The Olympics !
The 2012 Olympics are being held a couple of miles down the road from where I live. A sense of being close to such a global event has inspired the following comments.
Although I can’t fully rationalise it, I am aware that we are all, with few exceptions, titillated by the prospect of displays of physical superiority, by means of regulated games, which pander to our basic tribalistic competitive instincts. Somewhere, in our nature, we desire confirmation that the elite representatives of our particular culture / nation can hold their own against all opponents. It’s a bit like the warrior champions of old engaging in single handed combat , to avert the prospect of both armies having to engage in a bloody battle. And we accept the results and go home peacefully, feeling like winners or losers respectively. The entire experience is probably only properly explained on a Freudian level.
The whole event is underpinned by some global desire to decide superiority, otherwise there is absolutely no point in running 100 metres faster than anyone else. I may be misguided here, but I actually believe that, when I get through a days work, and considering my limitations with cervical spondylosis, I have actually achieved more than Usain Bolt has achieved in his entire racing career. The fact that his rewards make my rewards look non-existent is merely relative to the insane global misunderstandings of relative achievements. However, I’ll bite the bullet on that one because I too have that tribalistic requirement to associate myself with genetically similar champions. No matter how they develop their physicality to freakish proportions just to appease my need for a sense of winning, I forgive them their dedication to a pretty useless pastime.

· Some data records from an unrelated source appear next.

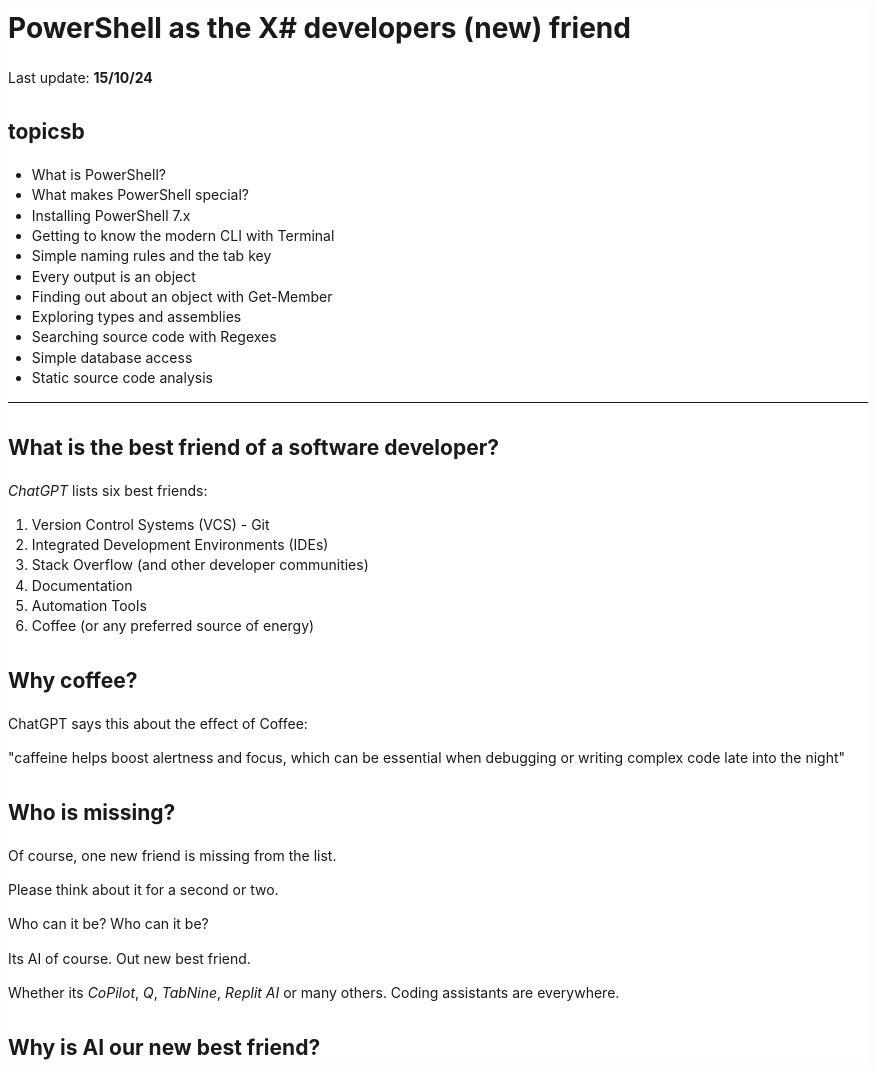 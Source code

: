# PowerShell as the X\# developers (new) friend

Last update: **15/10/24**

## topicsb

- What is PowerShell?
- What makes PowerShell special?
- Installing PowerShell 7.x
- Getting to know the modern CLI with Terminal
- Simple naming rules and the tab key
- Every output is an object
- Finding out about an object with Get-Member
- Exploring types and assemblies
- Searching source code with Regexes
- Simple database access
- Static source code analysis
---

## What is the best friend of a software developer?

_ChatGPT_ lists six best friends:

1. Version Control Systems (VCS) - Git
2. Integrated Development Environments (IDEs)
3. Stack Overflow (and other developer communities)
4. Documentation
5. Automation Tools
6. Coffee (or any preferred source of energy)

## Why coffee?

ChatGPT says this about the effect of Coffee:

"caffeine helps boost alertness and focus, which can be essential when debugging or writing complex code late into the night"

## Who is missing?

Of course, one new friend is missing from the list.

Please think about it for a second or two.

Who can it be? Who can it be?

Its AI of course. Out new best friend.

Whether its _CoPilot_, _Q_, _TabNine_, _Replit AI_ or many others. Coding assistants are everywhere.

## Why is AI our new best friend?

And now to the ParaOlympics. I’ve got real problems with this one. Real problems of ‘elitism’ and ‘exclusivity’. I can’t imagine that anyone with an unobvious painful chronic condition ( MS, Crohn’s, RA, Lupus, or even C/S etc etc ) could relate in any meaningful way to a display of seemingly overcoming disability by disabled athletes who are, maybe, lucky enough not to experience chronic pain. I’m not sure I’ve expressed that correctly…it’s a minefield of threatening terminology. I understand that people with certain disabilities might want to compete as the able bodied do, but I don’t see that that is representative of the vast majority of disabilities. I’d even go so far as to say that I suspect the whole ParaOlympic event is used to ease the conscience of the able bodied populace by only displaying an elite of disabled athletes. It has a pretence about it that, if only disabled people tried a bit harder, then they can achieve just like the able bodied. Strangely, we don’t apply that same argument / pressure to the able bodied audience of the able bodied Olympics. We just assume that some are better than others and leave it at that.
So, here’s a question…..Are the ParaOlympics used as a means to pressure the many varied disabled into trying harder to be ‘normal’ ? If I were to organise a ParaOlympic event, I would simply ask 5 wheelchair bound disabled to sit in their wheelchairs for 5 minutes, and then give all 5 a gold medal each for just enjoying themselves. Competing between different disabilies just doesn’t work in my mind. We should represent the struggle with disabilities as one of survival, rather than as one of competing to be better than another disabled person.